Shares in the company shot up last month on the release of the spectacular provisional results from the Extension Zone, with every hole containing samples that exceeded 30% zinc or 20% lead.
After the "over-limit" samples were analysed by titration methods, Cantex said the average grade of the massive sulphide intersections of the five holes was 107.6 g/t silver, 6.84% lead, 13.58% zinc and 0.05% copper over an average true width per hole of 9.15m.
Cantex reiterated the mineralisation had geological characteristics similar to other globally significant massive sulphide mines, referring to Sullivan in British Columbia and Australia's Broken Hill and Mount Isa.

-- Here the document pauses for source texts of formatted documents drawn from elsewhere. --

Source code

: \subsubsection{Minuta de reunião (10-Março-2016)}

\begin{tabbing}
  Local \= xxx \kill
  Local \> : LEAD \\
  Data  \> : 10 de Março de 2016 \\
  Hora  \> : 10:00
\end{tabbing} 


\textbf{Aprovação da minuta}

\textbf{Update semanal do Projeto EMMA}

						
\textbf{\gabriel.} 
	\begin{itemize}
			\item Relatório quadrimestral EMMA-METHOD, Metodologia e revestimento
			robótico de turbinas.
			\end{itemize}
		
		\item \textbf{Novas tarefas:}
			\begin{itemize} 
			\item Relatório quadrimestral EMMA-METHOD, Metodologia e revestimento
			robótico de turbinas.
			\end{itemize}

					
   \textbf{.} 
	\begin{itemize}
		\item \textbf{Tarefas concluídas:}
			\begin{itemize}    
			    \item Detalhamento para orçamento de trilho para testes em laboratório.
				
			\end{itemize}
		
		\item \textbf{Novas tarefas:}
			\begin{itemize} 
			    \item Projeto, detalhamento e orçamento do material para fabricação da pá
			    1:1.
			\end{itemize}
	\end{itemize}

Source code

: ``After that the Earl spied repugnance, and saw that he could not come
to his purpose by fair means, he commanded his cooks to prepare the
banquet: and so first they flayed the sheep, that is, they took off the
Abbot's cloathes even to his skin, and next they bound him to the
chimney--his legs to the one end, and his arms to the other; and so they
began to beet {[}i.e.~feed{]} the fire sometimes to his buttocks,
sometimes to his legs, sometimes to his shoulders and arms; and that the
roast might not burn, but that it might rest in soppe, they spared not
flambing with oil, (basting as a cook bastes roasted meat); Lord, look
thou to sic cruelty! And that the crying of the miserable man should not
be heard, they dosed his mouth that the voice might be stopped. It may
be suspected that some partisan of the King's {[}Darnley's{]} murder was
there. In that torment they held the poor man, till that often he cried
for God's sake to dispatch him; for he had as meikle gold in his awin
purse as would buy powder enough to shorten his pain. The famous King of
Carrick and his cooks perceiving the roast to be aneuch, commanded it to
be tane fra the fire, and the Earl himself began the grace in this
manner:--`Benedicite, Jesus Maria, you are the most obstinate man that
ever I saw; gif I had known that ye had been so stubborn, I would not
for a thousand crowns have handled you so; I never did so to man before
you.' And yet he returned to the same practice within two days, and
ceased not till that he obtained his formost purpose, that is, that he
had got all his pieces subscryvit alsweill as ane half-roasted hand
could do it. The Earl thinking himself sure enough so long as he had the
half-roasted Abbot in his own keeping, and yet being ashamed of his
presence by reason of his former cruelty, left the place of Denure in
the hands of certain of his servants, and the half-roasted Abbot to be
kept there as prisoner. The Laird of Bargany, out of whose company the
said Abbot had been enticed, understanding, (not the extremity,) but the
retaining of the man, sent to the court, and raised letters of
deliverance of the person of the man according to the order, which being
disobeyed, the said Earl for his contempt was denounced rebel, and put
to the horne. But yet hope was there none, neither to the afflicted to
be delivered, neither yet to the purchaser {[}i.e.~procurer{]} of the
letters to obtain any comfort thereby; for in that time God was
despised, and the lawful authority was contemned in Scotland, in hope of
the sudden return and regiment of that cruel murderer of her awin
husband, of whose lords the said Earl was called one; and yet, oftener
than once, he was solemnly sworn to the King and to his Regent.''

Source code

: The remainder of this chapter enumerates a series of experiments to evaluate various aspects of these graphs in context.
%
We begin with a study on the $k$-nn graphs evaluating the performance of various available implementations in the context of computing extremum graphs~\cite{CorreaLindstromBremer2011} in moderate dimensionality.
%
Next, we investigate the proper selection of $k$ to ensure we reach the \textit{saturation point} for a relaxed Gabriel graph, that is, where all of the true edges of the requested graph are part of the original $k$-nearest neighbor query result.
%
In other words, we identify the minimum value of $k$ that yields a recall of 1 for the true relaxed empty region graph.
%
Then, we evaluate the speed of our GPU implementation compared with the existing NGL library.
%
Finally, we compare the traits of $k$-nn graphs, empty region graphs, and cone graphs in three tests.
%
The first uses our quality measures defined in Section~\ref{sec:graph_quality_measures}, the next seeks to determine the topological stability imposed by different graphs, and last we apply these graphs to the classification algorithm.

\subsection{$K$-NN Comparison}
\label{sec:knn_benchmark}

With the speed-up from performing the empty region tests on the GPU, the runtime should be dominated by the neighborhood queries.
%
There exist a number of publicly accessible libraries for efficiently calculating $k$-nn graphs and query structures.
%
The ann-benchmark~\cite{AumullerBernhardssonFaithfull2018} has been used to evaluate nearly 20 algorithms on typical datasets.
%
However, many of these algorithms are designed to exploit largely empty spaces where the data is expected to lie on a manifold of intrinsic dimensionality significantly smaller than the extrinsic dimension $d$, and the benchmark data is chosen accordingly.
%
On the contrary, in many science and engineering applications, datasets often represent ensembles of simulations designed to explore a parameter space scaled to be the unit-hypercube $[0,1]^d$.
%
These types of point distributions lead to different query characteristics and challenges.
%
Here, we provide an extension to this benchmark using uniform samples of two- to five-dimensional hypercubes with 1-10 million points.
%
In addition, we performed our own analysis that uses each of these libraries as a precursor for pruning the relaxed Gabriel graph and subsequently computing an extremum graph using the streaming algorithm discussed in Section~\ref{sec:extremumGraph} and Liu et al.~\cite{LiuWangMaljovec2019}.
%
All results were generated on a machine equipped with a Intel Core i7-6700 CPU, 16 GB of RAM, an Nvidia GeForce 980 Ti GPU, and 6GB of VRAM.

It is proposing a C$10 million (US$7.5 million) drilling programme, to test an 800m strike length of the Extension Zone down to 400m, anomalous soil and rock samples parallel to the Massive Sulphide zone, and the gold mineralisation at the north end of the claim block.
"Weather permitting, Cantex hopes to commence work with two drills in late March," the company said.
It had raised C$1.75 million towards North Rackla exploration in July and reported a working capital deficit of $4.2 million at the end of that month.
Cantex shares have spent much of the year around the C20c mark and closed up more than 17%, or 9c, yesterday to close at 60c.
At that price it is capitalised around $7.5 million.